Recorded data

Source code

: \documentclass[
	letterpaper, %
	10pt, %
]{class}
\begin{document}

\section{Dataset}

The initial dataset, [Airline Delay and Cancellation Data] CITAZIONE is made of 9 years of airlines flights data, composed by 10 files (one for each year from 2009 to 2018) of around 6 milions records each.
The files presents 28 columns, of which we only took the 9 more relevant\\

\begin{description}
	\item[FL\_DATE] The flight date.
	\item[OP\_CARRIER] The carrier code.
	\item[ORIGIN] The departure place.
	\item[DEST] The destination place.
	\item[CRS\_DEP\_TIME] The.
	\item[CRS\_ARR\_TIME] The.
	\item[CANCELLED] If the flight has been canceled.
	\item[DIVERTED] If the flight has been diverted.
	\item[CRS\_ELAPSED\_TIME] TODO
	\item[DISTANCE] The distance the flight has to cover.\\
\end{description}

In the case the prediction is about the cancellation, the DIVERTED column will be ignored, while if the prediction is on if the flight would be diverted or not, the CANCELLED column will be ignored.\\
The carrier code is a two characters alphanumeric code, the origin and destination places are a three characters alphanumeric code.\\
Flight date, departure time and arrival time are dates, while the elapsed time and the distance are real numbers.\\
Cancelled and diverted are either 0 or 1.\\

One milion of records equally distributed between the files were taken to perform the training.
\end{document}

▶ **Assignment**
Among the entries above, find every line holding "records" and copy it.

▶ **Task result**
The initial dataset, [Airline Delay and Cancellation Data] CITAZIONE is made of 9 years of airlines flights data, composed by 10 files (one for each year from 2009 to 2018) of around 6 milions records each.
One milion of records equally distributed between the files were taken to perform the training.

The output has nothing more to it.